This Mouse c-MET overexpression lysate was created in HEK293 Cells and intented for use as a Western blot (WB) positive control. Purification of c-MET protein (Cat: 50622-M08H) from the overexpression lysate was verified.
A DNA sequence encoding the mouse MET (NP_032617.2) extracellular domain (Met 1-Asn 929) was fused with a polyhistidine tag at the C-terminus.
The recombinant mouse Met is a heterodimer composed of the proteolytically cleaved α and β subunits. The α and β heterodimer consists of 916 amino acids and has a predicted molecular mass of 102 (α =32 + β=70) kDa. The apparent molecular mass of the rmMET heterodimer thus is approximately 43 kDa and 85-95 kDa respectively in SDS-PAGE under reducing conditions due to glycosylation.
Mouse c-MET HEK293 Overexpression Lysate: 使用指南
Cell lysate was prepared by homogenization of the over-expressed cells in ice-cold modified RIPA Lysis Buffer with cocktail of protease inhibitors (Sigma). Cell debris was removed by centrifugation. Protein concentration was determined by Bradford assay (Bio-Rad protein assay, Microplate Standard assay). The cell lysate was boiled for 5 min in 1 x SDS loading buffer (50 mM Tris-HCl pH 6.8, 12.5% glycerol, 1% sodium dodecylsulfate, 0.01% bromophenol blue) containing 5% b-mercaptoethanol, and lyophilized.

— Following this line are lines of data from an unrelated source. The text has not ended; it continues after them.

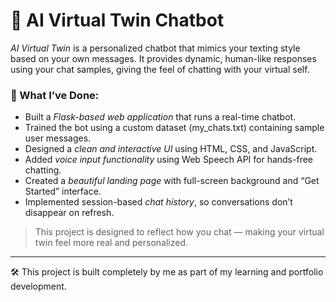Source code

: # 🤖 AI Virtual Twin Chatbot

*AI Virtual Twin* is a personalized chatbot that mimics your texting style based on your own messages. It provides dynamic, human-like responses using your chat samples, giving the feel of chatting with your virtual self.

### 🧠 What I’ve Done:
- Built a *Flask-based web application* that runs a real-time chatbot.
- Trained the bot using a custom dataset (my_chats.txt) containing sample user messages.
- Designed a *clean and interactive UI* using HTML, CSS, and JavaScript.
- Added *voice input functionality* using Web Speech API for hands-free chatting.
- Created a *beautiful landing page* with full-screen background and “Get Started” interface.
- Implemented session-based *chat history*, so conversations don’t disappear on refresh.

> This project is designed to reflect how you chat — making your virtual twin feel more real and personalized.

---

🛠 This project is built completely by me as part of my learning and portfolio development.
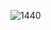 ![1440](https://github.com/devExploitt/Freshy-bar/assets/99944605/2e6fdf86-5192-4ac5-9d1f-0ae194fba60a)
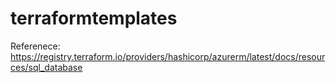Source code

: # terraformtemplates

Referenece: https://registry.terraform.io/providers/hashicorp/azurerm/latest/docs/resources/sql_database

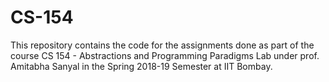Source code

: # CS-154
This repository contains the code for the assignments done as part of the course CS 154 - Abstractions and Programming Paradigms Lab under prof. Amitabha Sanyal in the Spring 2018-19 Semester at IIT Bombay.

Hepatocyte growth factor receptor (HGFR), also known as c-Met or mesenchymal-epithelial transition factor (MET), is a receptor tyrosine kinase (RTK) that is overexpressed and/or mutated in a variety of malignancies. HGFR protein is produced as a single-chain precursor, and HGF is the only known ligand. Normal HGF/HGFR signaling is essential for embryonic development, tissue repair, or wound healing, whereas aberrantly active HGFR has been strongly implicated in tumorigenesis, particularly in the development of invasive and metastatic phenotypes. HGFR protein is a multifaceted regulator of growth, motility, and invasion, and is normally expressed by cells of epithelial origin. Preclinical studies suggest that targeting aberrant HGFR signaling could be an attractive therapy in cancer.